I have attached a copy of some of the data in the files and highlighted in yellow some of the columns that get added at various times.
Hi,
There is not 1 recipe for this type of data pollution, ranging from bespoke scripts for one situation to conversion tables for another, but manageable.
May I recommend you get the book “Collect, Combine and Transform Data using PQ by Gil Raviv”
He describes, with examples that you can download, how to handle these anomalies.
Paul
I was watching these videos and thought if you would be able to go through some of these and other videos of this course, it can help you with your requirements.
Hi @RBDport, we’ve noticed that no response has been received from you since the 21st of March. We just want to check if you still need further help with this post? In case there won’t be any activity on it in the next few days, we’ll be tagging this post as Solved. If you have a follow question or concern related to this topic, please remove the Solution tag first by clicking the three dots beside Reply and then untick the checkbox. Thanks!
Thanks for the help. I will look at those videos today. This weekend I was reading the book that Gil Raviv wrote (Paul’s suggestion) and that holds some promise.
I will look at Append again. I thought the columns and layout had to be the same for both files. I never know which columns may be added and new columns may be added anywhere in the file. I will test this with some other ideas today.
Trying the APPEND and this may work. Not a problem if columns are added but if some not there I have to adjust the Power Query. No big deal.

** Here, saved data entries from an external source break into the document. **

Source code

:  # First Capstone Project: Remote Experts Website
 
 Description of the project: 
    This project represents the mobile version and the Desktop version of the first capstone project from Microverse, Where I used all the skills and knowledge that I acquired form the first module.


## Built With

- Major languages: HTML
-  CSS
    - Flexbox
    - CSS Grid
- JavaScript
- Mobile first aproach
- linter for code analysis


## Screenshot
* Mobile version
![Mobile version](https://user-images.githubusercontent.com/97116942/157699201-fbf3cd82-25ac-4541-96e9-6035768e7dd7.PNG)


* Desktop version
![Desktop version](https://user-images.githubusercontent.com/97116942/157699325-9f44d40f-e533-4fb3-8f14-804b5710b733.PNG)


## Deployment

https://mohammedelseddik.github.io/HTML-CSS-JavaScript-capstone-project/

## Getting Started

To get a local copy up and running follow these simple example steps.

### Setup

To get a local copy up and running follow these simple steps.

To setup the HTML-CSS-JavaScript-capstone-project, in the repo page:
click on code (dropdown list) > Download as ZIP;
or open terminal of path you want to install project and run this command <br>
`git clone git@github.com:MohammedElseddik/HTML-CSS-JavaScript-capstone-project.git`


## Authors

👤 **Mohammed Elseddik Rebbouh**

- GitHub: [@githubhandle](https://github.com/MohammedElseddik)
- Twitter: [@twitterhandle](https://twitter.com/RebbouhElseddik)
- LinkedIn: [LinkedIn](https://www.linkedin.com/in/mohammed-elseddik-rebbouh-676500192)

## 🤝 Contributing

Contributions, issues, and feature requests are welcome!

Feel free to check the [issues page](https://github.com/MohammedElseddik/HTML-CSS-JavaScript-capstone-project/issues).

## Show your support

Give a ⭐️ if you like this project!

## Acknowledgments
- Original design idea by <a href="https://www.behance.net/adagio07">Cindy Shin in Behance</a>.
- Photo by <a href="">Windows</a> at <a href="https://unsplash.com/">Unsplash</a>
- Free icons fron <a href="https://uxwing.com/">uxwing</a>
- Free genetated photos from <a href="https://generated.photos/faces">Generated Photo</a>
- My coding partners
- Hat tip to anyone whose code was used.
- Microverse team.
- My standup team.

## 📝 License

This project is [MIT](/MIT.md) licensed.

Having trouble setting up in Power Query a Payroll History File (after APPEND two files) and want to add a third file say the next Payroll Input File to APPEND to History File automatically. It keeps removing the prior Input File data. Any ideas so I can use Input File that appends to a file to create History.
Payroll History File - Jan and Feb appended
Payroll Input File - with March data, and set up to append to History File it works okay and March is added w Jan and Feb
Payroll Input File - with April data (remove March data in file), and PQ is still set up to append Input File. The March data is removed and replaced with April so History File is incorrect.
Have you tried to append one query at a time and doing the same steps for all three (or more of the tables) again instead of appending all in one step?
Yes, I could do that but then I have to go into PQ every month to add each APPEND. I would prefer to have PQ automatically do it based on adding the most recent file to all the others like COMBINE would.
I was reading the Collect, Combine, and Transform ….book by Gil Raviv suggested by Paul and noted on pg 266 on pitfalls about the MissingField.UseNull argument within Table.RemoveColumns . It helps when my columns are missing but needed and will add nulls. This will help for one issue and I will just use the Combine (as before) instead of Merge or Append. Only issue still is when new columns are added but that will not happen very often and I should know about it. I will just have to add the field manually to Advanced Editor.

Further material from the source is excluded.